Scientists are considering blowing snow onto Antarctica to save it from melting. In the July 17 issue of Science Advances, climate scientists outlined a plan to save the rapidly diminishing West Antarctic Ice Sheet (WAIS).
There is evidence of irreversible ice discharge that would potentially lead to disintegration of the WAIS. The main cause? Warming ocean waters. The ice sheet’s collapse stands to raise global sea levels by over three meters and would affect some of the world's most densely populated areas along coastlines from North America to Asia, including the metropolises of New York City, Calcutta, Shanghai and Tokyo.
Researchers are currently analyzing the potential method of stabilizing the ice sheet by pumping desalinated ocean water onto the glaciers and distributing it with snow cannons to create trillions of tons of additional snowfall.
They write, “The practical realization of elevating and distributing the ocean water would mean an unprecedented effort for humankind in one of the harshest environments of the planet. The practical execution of the endeavor is beyond the scope of this study, and it would be a technical challenge in many ways.”
The audacious effort would require tens of thousands of high-end wind turbines to generate electric power. Installing a wind farm and engineering the massive extraction of ocean water would essentially mean sacrificing a unique natural reserve. The risks and costs of such an endeavor must be weighed carefully against its potential benefits.
It would also demand that the Paris Climate Agreement be followed and worldwide carbon emissions reduced quickly. The researchers' simulations showed that stabilizing the ice sheet would require at least 8 trillion tons of artificial snow over 10 years.
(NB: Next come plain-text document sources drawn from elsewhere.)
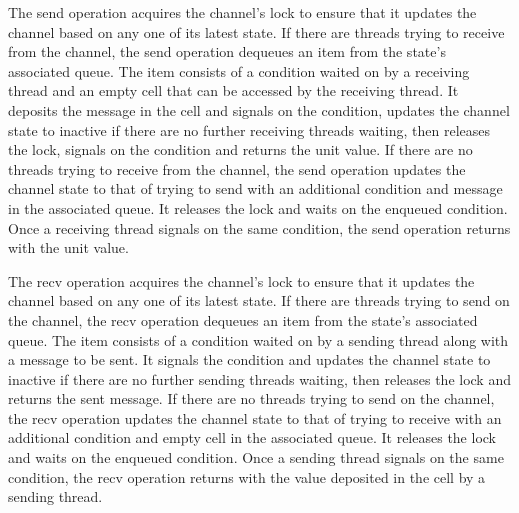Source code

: \documentclass{article}
\begin{document}
The send operation acquires the channel's lock to ensure that it updates the channel based on
any one of its latest state.  If there are threads trying to receive from the channel, the send
operation dequeues an item from the state's associated queue.  The item consists of a condition
waited on by a receiving thread and an empty cell that can be accessed by the receiving thread.
It deposits the message in the cell and signals on the condition, updates the channel state to
inactive if there are no further receiving threads waiting, then releases the lock, signals on
the condition and returns the unit value.  If there are no threads trying to receive from the
channel, the send operation updates the channel state to that of trying to send with an
additional condition and message in the associated queue.  It releases the lock and waits on
the enqueued condition.  Once a receiving thread signals on the same condition, the send
operation returns with the unit value.

The recv operation acquires the channel's lock to ensure that it updates the channel based on
any one of its latest state.  If there are threads trying to send on the channel, the recv
operation dequeues an item from the state's associated queue.  The item consists of a condition
waited on by a sending thread along with a message to be sent.  It signals the condition and
updates the channel state to inactive if there are no further sending threads waiting, then
releases the lock and returns the sent message.  If there are no threads trying to send on the
channel, the recv operation updates the channel state to that of trying to receive with an
additional condition and empty cell in the associated queue.  It releases the lock and waits on
the enqueued condition.  Once a sending thread signals on the same condition, the recv
operation returns with the value deposited in the cell by a sending thread.
\end{document}
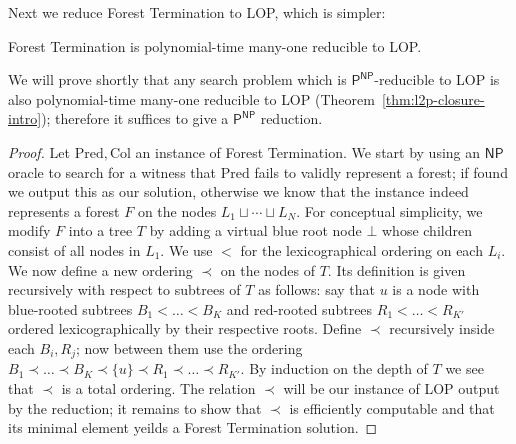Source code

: Next we reduce {\sc Forest Termination} to {\sc LOP}, which is simpler:
\begin{lemma}\label{lem:forest-lop}
{\sc Forest Termination} is polynomial-time many-one reducible to {\sc LOP}.
\end{lemma}
We will prove shortly that any search problem which is $\mathsf{P^{NP}}$-reducible to {\sc LOP} is also polynomial-time many-one reducible to {\sc LOP} (Theorem~\ref{thm:l2p-closure-intro}); therefore it suffices to give a $\mathsf{P^{NP}}$ reduction.
\begin{proof}
Let $\mathrm{Pred},\mathrm{Col}$ an instance of {\sc Forest Termination}. We start by using an $\mathsf{NP}$ oracle to search for a witness that $\mathrm{Pred}$ fails to validly represent a forest; if found we output this as our solution, otherwise we know that the instance indeed represents a forest $F$ on the nodes $L_1 \sqcup \cdots \sqcup L_N$. For conceptual simplicity, we modify $F$ into a tree $T$ by adding a virtual blue root node $\bot$ whose children consist of all nodes in $L_1$. We use $<$ for the lexicographical ordering on each $L_i$. We now define a new ordering $\prec$ on the nodes of $T$. Its definition is given recursively with respect to subtrees of $T$ as follows: say that $u$ is a node with blue-rooted subtrees $B_1 < \ldots < B_K$ and red-rooted subtrees $R_1<\ldots<R_{K'}$ ordered lexicographically by their respective roots. Define $\prec$ recursively inside each $B_i, R_j$; now between them use the ordering $B_1 \prec \ldots \prec B_K \prec \{u\} \prec R_1 \prec \ldots \prec R_{K'}$. By induction on the depth of $T$ we see that $\prec$ is a total ordering. The relation $\prec$ will be our instance of {\sc LOP} output by the reduction; it remains to show that $\prec$ is efficiently computable and that its minimal element yeilds a {\sc Forest Termination} solution.


\end{proof}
The team acknowledges that their model fails to account many X-factors, including changes in snowfall levels; ice shelf fracturing due to global warming; the accidental introduction of salt water onto the ice sheet; and the scale of infrastructure needed to build the snow cannons.
However, the scientists conclude that in order to prevent an unprecedented risk, humankind might have to make an unprecedented effort.